(Saved data entries)
[Start of Attachment]

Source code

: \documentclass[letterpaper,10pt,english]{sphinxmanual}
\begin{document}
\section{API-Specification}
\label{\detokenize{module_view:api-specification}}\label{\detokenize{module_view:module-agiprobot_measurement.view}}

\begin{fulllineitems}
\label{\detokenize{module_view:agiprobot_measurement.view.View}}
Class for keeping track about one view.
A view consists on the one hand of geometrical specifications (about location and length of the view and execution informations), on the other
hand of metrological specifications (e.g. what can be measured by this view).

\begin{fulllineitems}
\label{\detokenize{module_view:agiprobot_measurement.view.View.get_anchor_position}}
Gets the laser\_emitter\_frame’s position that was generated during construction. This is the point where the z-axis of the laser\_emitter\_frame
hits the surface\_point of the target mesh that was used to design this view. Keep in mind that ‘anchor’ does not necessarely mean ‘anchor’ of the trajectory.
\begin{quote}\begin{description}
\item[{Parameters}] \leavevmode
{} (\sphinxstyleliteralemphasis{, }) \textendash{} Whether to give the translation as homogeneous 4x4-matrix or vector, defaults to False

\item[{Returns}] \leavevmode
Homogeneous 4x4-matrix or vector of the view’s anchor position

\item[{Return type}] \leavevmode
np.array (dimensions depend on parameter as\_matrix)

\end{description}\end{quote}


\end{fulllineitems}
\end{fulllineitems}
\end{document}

[End of Attachment]

## EXERCISE DIRECTIONS:
Output must be limited to the lines beginning with the one that contains "np.array (dimensions depend" and ending with the last line of the entries, reproduced exactly.

## YOUR RESPONSE:
np.array (dimensions depend on parameter as\_matrix)

\end{description}\end{quote}


\end{fulllineitems}
\end{fulllineitems}
\end{document}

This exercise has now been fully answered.